I really appreciate that, Tatjana - diolch! The problem, though, is that Content Samurai trims the recordings - so if we have ‘English + pause’, it cuts off the pause, and if we try ‘pause + Welsh’, it still cuts off the pause…

So we’re going to have to use ‘English + pause + Welsh 1’ and then record the second Welsh phrase on the actual Welsh sentence. It’s a bit fiddly, but we’ll get the hang of it - no way to get around doing it at the recording stage, though… but diolch for the offer! :sunny:

I didn’t see/look if you can add pause when fine-tunning but I can do a clone of my video and try this thingy.

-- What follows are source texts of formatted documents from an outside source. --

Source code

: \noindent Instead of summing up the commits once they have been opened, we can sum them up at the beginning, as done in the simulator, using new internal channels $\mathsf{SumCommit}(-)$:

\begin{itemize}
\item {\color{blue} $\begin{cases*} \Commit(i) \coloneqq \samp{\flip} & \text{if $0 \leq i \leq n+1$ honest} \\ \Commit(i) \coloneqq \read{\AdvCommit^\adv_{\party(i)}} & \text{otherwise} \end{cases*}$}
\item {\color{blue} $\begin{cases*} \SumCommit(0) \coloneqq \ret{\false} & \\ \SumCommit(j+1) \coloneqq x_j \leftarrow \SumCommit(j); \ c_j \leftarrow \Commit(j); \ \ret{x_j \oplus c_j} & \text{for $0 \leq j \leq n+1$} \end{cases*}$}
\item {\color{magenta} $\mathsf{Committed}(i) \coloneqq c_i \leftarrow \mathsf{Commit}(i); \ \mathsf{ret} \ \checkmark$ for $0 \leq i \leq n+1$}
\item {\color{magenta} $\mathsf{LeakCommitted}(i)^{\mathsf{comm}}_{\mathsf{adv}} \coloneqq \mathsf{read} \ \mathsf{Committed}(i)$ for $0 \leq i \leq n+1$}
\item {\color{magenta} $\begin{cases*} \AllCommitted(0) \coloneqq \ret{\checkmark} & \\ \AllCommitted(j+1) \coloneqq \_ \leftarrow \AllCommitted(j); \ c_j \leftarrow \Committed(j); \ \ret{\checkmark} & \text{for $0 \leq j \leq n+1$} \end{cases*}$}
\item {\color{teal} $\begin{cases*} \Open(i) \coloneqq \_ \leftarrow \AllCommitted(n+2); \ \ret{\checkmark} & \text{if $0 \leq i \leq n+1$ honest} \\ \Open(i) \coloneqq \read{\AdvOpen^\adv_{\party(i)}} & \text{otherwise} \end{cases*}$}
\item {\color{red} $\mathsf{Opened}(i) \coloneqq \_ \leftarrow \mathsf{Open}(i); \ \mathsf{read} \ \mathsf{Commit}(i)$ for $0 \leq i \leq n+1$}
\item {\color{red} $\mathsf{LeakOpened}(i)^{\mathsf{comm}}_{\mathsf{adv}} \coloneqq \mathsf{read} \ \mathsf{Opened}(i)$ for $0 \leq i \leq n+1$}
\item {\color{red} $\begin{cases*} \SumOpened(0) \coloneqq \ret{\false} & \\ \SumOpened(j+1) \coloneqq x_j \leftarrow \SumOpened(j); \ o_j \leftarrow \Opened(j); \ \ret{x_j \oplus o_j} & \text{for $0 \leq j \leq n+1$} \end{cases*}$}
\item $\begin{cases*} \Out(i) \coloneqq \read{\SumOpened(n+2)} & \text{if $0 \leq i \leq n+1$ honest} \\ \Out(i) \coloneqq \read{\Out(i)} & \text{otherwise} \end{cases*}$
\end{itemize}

If you need fine-tunning just say. By then I’ll be ready to do anything. I believe I have new “toy” to play/explore its possibilities. :slight_smile:

I know Content Samurai is meant to be as automatic as possible, but you can surely find ways around to do everything as suits. So, if lucky enough the exploring begins today and by you come back from Monte Carlo I’ll have everything under my fingers. :slight_smile:

2 Likes

That sounds fantastic… :sunny:

1 Like

I have huge admiration for you all! I never realised the amount of hassle that could go into quite a short video and here is @aran volunteering to do it, @tatjana volunteering to trouble shoot it and others putting up phrases!! I am not on twitter, but if I should happen to think of a suitab;e phrase, I’ll post here!

3 Likes

Just Brilliant. Thank you :smile:

2 Likes

Absolutely brilliant! But I wonder what would be the most appropriate version for the South? I played it to my daughter at breakfast time, and she thought it was highly amusing but told me not to try talk quite like that! Her version was something like “Cer â dy ?!? bant o fy mhwts!” Diolch!

1 Like

That’s the key switch - the rest is really personal taste… :sunny:

1 Like

Many, many years ago, I came across a sentence in a teach yourself (though not a Teach Yourself, I seem to recall) book for either French or Italian, I don’t remember which, that went as follows: “The dining-car attendant has been struck by lightning.” A suitable candidate for treatment (both the dining-car attendant and the sentence)?

3 Likes

“The pen of my Uncle is on the table of my aunt.”??? I could never understand why she had her own table!! I suspect my age is clear from this. I doubt kids now learn French from that book!!

2 Likes

I do henddraig although it always seemed to be my aunties pen that was on the table - la plume de ma tante est … Eddie Izzard did a great send up of this and his famous rendition of: le singe est dans l’arbre.

I think it was this way of learning French that inspired the early versions of Cymraeg Byw in the 70s and 80s. I had to learn Welsh like that and I didn’t like it, because I didn’t believe it was Welsh - no-one I knew who spoke welsh, spoke it in a Cymraeg Byw fashion.

1 Like

Oh! You are right!! My memory glitched!! Later I went to a school where they taught Latin through the stories of a little Roman boy!! I forget everything about him, but then my Latin was terrible. I literally learned Caesar’s Gallic Wars in both languages and produced the ‘translation’ like a parrot. Got my O=level with the pass ,mark (just!).